→ Excerpted records

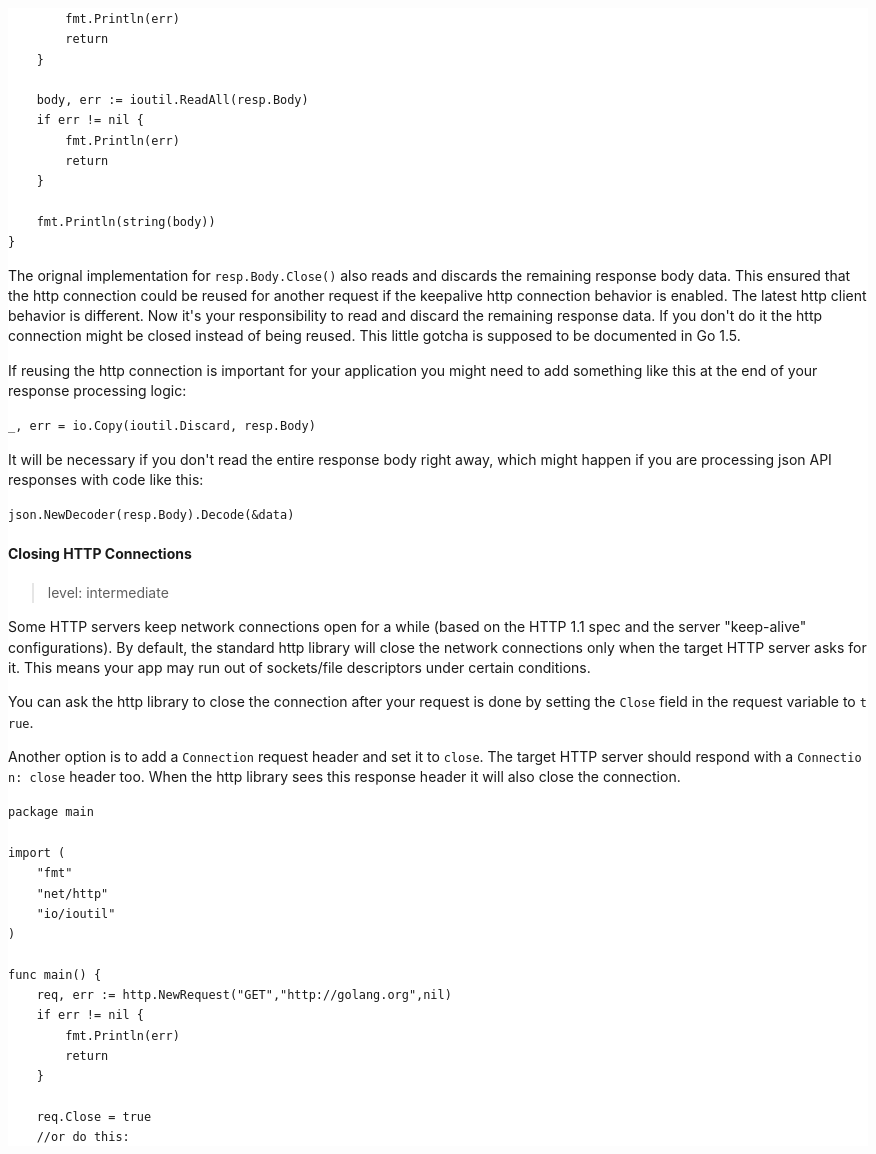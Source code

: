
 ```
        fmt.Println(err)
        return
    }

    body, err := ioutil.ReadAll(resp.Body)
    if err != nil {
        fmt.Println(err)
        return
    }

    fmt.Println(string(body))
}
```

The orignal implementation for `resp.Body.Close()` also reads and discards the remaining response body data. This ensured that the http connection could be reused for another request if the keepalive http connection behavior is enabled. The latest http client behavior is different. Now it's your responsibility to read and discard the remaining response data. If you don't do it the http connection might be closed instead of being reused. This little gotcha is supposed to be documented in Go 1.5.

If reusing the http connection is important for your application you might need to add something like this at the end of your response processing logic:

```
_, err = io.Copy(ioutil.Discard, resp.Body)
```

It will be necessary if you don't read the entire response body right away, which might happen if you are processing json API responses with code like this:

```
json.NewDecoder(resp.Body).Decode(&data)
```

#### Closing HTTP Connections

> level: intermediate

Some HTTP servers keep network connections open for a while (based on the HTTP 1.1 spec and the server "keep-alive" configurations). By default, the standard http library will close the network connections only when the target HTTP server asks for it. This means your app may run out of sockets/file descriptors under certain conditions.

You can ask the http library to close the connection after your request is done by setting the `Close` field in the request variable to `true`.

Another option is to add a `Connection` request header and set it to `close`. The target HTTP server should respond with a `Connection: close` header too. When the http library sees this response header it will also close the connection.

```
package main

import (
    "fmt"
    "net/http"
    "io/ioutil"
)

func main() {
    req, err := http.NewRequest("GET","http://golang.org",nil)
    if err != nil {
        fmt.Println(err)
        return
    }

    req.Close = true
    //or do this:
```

→ Task description
Read the lines above. Gather those in which the string "server" is found.

→ Exercise response
Some HTTP servers keep network connections open for a while (based on the HTTP 1.1 spec and the server "keep-alive" configurations). By default, the standard http library will close the network connections only when the target HTTP server asks for it. This means your app may run out of sockets/file descriptors under certain conditions.
Another option is to add a `Connection` request header and set it to `close`. The target HTTP server should respond with a `Connection: close` header too. When the http library sees this response header it will also close the connection.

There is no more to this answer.